### Task statement
Your task is to output the listing exactly, leaving every image out.

---------------

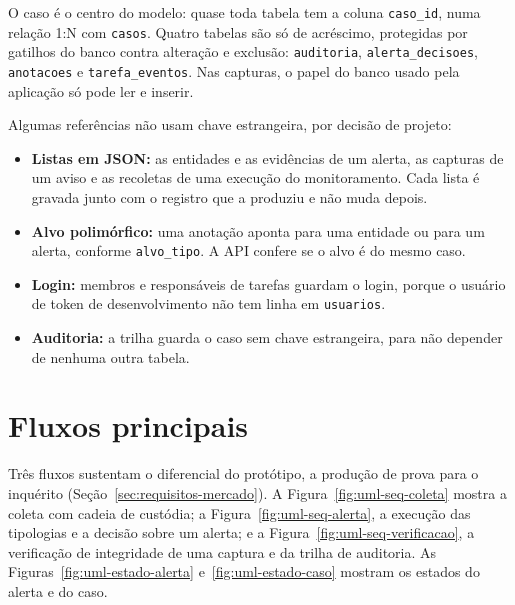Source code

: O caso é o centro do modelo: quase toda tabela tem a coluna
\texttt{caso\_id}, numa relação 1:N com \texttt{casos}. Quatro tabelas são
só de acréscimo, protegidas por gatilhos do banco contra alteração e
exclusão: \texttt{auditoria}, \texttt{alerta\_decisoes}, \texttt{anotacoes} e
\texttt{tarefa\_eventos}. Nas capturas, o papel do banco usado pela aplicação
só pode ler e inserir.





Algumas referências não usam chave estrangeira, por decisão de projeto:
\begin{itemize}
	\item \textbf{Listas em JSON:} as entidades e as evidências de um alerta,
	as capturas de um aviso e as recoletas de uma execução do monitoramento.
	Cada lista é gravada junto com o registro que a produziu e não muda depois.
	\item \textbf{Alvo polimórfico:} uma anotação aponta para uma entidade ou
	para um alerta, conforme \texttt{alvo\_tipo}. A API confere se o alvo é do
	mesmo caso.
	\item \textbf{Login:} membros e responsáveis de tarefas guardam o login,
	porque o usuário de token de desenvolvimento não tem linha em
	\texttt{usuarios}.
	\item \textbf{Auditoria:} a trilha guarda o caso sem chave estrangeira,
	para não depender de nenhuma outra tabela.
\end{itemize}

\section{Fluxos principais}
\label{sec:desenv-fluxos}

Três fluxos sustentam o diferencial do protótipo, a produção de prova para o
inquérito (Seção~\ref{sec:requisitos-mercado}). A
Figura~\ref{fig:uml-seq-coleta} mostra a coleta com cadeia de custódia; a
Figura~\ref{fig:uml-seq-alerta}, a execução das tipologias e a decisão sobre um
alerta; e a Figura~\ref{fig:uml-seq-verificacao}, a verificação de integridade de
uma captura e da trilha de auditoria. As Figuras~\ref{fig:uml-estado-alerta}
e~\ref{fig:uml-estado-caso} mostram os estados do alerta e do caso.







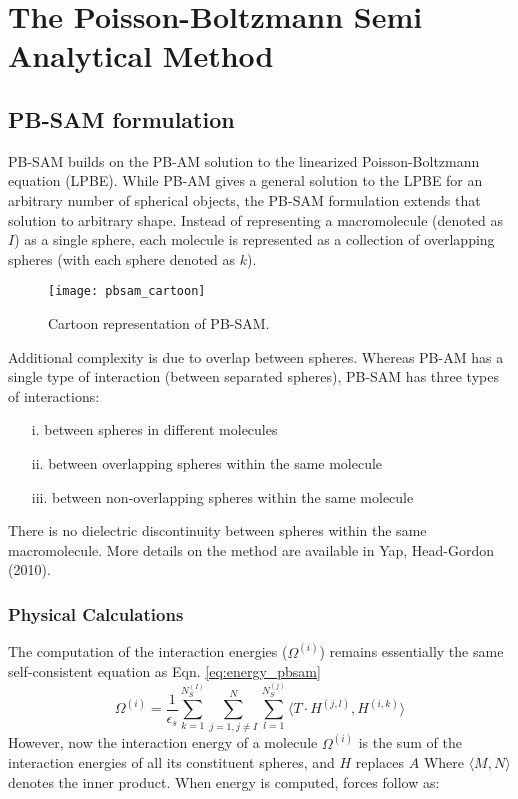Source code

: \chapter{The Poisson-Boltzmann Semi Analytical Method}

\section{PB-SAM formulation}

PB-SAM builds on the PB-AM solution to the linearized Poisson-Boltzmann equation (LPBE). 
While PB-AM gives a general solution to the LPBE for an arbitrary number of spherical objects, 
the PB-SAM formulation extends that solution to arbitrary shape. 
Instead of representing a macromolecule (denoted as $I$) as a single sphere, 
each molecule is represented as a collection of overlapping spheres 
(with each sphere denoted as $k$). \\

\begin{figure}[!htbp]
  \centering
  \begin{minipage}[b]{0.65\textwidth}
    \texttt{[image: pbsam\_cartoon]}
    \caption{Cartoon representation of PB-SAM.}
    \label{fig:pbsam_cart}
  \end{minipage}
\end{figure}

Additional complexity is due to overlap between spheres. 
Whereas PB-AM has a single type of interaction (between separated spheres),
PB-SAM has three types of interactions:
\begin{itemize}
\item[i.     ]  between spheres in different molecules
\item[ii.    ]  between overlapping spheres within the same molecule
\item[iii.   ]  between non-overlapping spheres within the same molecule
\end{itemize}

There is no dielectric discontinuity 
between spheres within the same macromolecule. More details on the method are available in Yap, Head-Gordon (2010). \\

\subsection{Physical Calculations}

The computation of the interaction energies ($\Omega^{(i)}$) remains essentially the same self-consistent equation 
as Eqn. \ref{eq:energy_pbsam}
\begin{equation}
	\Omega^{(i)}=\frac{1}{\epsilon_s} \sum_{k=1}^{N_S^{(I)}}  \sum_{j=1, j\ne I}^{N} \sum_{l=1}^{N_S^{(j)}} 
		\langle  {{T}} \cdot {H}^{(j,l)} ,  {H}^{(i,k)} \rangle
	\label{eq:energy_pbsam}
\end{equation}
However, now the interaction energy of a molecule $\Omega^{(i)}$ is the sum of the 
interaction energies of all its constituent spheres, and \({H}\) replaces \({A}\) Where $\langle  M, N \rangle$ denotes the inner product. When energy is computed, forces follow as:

---------------

### Exercise response
Source code

: O caso é o centro do modelo: quase toda tabela tem a coluna
\texttt{caso\_id}, numa relação 1:N com \texttt{casos}. Quatro tabelas são
só de acréscimo, protegidas por gatilhos do banco contra alteração e
exclusão: \texttt{auditoria}, \texttt{alerta\_decisoes}, \texttt{anotacoes} e
\texttt{tarefa\_eventos}. Nas capturas, o papel do banco usado pela aplicação
só pode ler e inserir.





Algumas referências não usam chave estrangeira, por decisão de projeto:
\begin{itemize}
	\item \textbf{Listas em JSON:} as entidades e as evidências de um alerta,
	as capturas de um aviso e as recoletas de uma execução do monitoramento.
	Cada lista é gravada junto com o registro que a produziu e não muda depois.
	\item \textbf{Alvo polimórfico:} uma anotação aponta para uma entidade ou
	para um alerta, conforme \texttt{alvo\_tipo}. A API confere se o alvo é do
	mesmo caso.
	\item \textbf{Login:} membros e responsáveis de tarefas guardam o login,
	porque o usuário de token de desenvolvimento não tem linha em
	\texttt{usuarios}.
	\item \textbf{Auditoria:} a trilha guarda o caso sem chave estrangeira,
	para não depender de nenhuma outra tabela.
\end{itemize}

\section{Fluxos principais}
\label{sec:desenv-fluxos}

Três fluxos sustentam o diferencial do protótipo, a produção de prova para o
inquérito (Seção~\ref{sec:requisitos-mercado}). A
Figura~\ref{fig:uml-seq-coleta} mostra a coleta com cadeia de custódia; a
Figura~\ref{fig:uml-seq-alerta}, a execução das tipologias e a decisão sobre um
alerta; e a Figura~\ref{fig:uml-seq-verificacao}, a verificação de integridade de
uma captura e da trilha de auditoria. As Figuras~\ref{fig:uml-estado-alerta}
e~\ref{fig:uml-estado-caso} mostram os estados do alerta e do caso.







Source code

: \chapter{The Poisson-Boltzmann Semi Analytical Method}

\section{PB-SAM formulation}

PB-SAM builds on the PB-AM solution to the linearized Poisson-Boltzmann equation (LPBE). 
While PB-AM gives a general solution to the LPBE for an arbitrary number of spherical objects, 
the PB-SAM formulation extends that solution to arbitrary shape. 
Instead of representing a macromolecule (denoted as $I$) as a single sphere, 
each molecule is represented as a collection of overlapping spheres 
(with each sphere denoted as $k$). \\

\begin{figure}[!htbp]
  \centering
  \begin{minipage}[b]{0.65\textwidth}
    \texttt{[image: pbsam\_cartoon]}
    \caption{Cartoon representation of PB-SAM.}
    \label{fig:pbsam_cart}
  \end{minipage}
\end{figure}

Additional complexity is due to overlap between spheres. 
Whereas PB-AM has a single type of interaction (between separated spheres),
PB-SAM has three types of interactions:
\begin{itemize}
\item[i.     ]  between spheres in different molecules
\item[ii.    ]  between overlapping spheres within the same molecule
\item[iii.   ]  between non-overlapping spheres within the same molecule
\end{itemize}

There is no dielectric discontinuity 
between spheres within the same macromolecule. More details on the method are available in Yap, Head-Gordon (2010). \\

\subsection{Physical Calculations}

The computation of the interaction energies ($\Omega^{(i)}$) remains essentially the same self-consistent equation 
as Eqn. \ref{eq:energy_pbsam}
\begin{equation}
	\Omega^{(i)}=\frac{1}{\epsilon_s} \sum_{k=1}^{N_S^{(I)}}  \sum_{j=1, j\ne I}^{N} \sum_{l=1}^{N_S^{(j)}} 
		\langle  {{T}} \cdot {H}^{(j,l)} ,  {H}^{(i,k)} \rangle
	\label{eq:energy_pbsam}
\end{equation}
However, now the interaction energy of a molecule $\Omega^{(i)}$ is the sum of the 
interaction energies of all its constituent spheres, and \({H}\) replaces \({A}\) Where $\langle  M, N \rangle$ denotes the inner product. When energy is computed, forces follow as:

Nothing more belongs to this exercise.